“Atención: tu cuerpo puede avisarte de un infarto hasta un mes antes”

El infarto, también conocido como ataque cardíaco, es una de las principales causas de muerte en el mundo. Sin embargo, pocos saben que el cuerpo puede advertirnos con señales claras hasta un mes antes de que ocurra. Reconocer estos síntomas a tiempo puede marcar la diferencia entre la vida y la muerte, ya que permiten acudir al médico antes de que el problema se agrave.

La primera señal de alerta suele ser el dolor o molestia en el pecho. Aunque no siempre es intenso, muchas personas describen una presión o ardor en el centro del pecho que puede extenderse hacia el brazo izquierdo, la espalda o el cuello. Este malestar, si se repite con frecuencia o aparece incluso en reposo, no debe ignorarse.

Otra señal importante es la fatiga constante y sin explicación aparente. Si te sientes cansado incluso después de dormir bien o realizar tareas simples, puede ser una advertencia de que el corazón está trabajando más de lo normal para bombear sangre. Esta fatiga suele ser más notable en mujeres, aunque también puede presentarse en hombres.

El mareo y la dificultad para respirar son síntomas que muchas veces se confunden con estrés o ansiedad, pero cuando aparecen sin razón evidente, podrían indicar un problema cardíaco.

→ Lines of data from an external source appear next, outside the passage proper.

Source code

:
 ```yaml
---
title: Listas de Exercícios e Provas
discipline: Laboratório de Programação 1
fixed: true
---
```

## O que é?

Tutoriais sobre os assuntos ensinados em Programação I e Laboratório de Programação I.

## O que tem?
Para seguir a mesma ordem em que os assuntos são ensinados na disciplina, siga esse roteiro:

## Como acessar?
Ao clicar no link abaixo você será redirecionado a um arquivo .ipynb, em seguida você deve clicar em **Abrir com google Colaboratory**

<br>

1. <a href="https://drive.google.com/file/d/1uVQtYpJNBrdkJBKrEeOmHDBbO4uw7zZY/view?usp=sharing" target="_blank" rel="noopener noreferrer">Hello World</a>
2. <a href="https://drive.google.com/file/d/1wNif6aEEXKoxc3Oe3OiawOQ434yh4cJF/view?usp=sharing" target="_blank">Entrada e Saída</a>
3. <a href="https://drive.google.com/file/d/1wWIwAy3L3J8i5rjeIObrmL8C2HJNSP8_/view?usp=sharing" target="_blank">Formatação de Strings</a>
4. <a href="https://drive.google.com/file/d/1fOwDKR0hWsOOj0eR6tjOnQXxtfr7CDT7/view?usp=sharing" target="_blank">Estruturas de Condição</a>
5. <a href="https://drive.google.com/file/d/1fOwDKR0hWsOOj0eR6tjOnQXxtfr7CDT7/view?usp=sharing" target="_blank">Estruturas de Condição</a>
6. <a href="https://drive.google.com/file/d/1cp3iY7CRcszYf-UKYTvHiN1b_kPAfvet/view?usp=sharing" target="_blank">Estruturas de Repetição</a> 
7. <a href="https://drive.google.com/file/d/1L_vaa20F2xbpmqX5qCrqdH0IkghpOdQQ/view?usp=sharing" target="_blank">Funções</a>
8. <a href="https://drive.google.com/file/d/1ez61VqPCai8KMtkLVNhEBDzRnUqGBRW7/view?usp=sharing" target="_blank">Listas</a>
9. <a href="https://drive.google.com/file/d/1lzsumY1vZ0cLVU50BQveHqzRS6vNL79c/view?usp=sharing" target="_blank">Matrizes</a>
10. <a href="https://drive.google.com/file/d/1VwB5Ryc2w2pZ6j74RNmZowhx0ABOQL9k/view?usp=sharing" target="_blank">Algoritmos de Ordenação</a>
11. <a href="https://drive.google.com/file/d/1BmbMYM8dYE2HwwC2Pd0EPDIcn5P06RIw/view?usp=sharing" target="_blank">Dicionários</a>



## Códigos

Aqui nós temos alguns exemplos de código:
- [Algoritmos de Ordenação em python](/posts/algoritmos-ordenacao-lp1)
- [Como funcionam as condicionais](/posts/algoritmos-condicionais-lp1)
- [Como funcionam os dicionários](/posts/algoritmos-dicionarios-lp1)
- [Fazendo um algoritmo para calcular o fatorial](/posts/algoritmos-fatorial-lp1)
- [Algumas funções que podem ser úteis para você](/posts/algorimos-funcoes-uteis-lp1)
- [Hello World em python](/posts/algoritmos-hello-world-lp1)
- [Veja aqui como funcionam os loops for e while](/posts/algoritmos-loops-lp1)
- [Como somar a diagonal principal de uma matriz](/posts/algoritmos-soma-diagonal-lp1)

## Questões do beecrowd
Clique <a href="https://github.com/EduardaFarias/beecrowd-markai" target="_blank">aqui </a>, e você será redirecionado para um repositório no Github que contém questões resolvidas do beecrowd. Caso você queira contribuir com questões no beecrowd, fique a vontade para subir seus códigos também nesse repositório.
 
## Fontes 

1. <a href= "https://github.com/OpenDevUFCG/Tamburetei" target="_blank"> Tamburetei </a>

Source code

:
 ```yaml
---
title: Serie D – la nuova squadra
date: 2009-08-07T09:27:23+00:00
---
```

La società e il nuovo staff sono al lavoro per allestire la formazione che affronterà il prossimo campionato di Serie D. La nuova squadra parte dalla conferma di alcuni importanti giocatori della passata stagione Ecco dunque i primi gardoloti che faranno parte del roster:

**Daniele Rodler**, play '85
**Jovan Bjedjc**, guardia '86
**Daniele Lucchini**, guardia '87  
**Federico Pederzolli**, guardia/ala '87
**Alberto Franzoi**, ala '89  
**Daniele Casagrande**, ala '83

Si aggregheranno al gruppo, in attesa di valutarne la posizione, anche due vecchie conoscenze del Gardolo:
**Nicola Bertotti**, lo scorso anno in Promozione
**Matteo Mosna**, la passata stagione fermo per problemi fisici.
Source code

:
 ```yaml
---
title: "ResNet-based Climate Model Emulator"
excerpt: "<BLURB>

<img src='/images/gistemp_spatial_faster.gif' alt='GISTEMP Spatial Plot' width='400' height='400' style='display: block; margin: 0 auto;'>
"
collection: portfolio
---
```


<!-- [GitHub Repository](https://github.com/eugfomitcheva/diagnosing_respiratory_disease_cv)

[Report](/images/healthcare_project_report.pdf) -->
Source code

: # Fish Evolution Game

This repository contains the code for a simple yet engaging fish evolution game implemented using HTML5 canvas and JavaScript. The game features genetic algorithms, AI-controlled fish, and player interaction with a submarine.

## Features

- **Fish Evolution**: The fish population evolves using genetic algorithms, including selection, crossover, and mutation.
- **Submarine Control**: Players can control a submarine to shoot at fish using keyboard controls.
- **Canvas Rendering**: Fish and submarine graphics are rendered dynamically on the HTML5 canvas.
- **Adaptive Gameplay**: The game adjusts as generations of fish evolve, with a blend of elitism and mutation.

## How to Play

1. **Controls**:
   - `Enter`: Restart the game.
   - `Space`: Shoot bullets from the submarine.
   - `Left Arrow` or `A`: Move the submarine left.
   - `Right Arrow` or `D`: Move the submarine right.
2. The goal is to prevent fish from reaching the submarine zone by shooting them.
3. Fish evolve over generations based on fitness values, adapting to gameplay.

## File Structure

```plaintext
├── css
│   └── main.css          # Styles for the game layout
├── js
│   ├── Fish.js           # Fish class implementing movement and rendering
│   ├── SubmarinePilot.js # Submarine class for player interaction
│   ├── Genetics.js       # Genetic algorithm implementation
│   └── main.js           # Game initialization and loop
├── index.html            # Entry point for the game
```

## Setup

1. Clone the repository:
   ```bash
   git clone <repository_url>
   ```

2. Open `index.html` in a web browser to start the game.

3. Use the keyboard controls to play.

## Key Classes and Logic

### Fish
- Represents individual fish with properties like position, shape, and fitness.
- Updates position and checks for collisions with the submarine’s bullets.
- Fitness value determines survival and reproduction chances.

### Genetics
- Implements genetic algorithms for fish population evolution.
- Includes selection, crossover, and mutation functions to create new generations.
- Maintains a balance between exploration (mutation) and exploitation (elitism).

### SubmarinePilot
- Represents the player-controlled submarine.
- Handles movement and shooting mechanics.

Esto sucede porque el corazón no logra enviar suficiente oxígeno al cerebro y al resto del cuerpo.

El hinchazón en pies, tobillos o abdomen es otra señal preocupante. Indica que el corazón no está bombeando correctamente y que los líquidos se acumulan en el organismo. Este síntoma, junto con un aumento repentino de peso, merece atención médica inmediata.

Asimismo, los latidos irregulares o acelerados pueden ser un aviso de que algo no anda bien. Si notas palpitaciones frecuentes o sensaciones extrañas en el pecho, consulta con un cardiólogo para descartar arritmias u otros trastornos.

Por último, el sudor frío repentino, sobre todo cuando no se realiza esfuerzo físico, es una de las señales más características previas a un infarto. Se produce cuando el cuerpo entra en estado de emergencia ante la falta de oxígeno.

En conclusión, el cuerpo humano es sabio y siempre nos envía señales cuando algo no funciona bien. Escuchar y actuar ante estos avisos puede salvar vidas. Un chequeo médico regular, una dieta balanceada y actividad física moderada son claves para mantener un corazón sano y prevenir un infarto.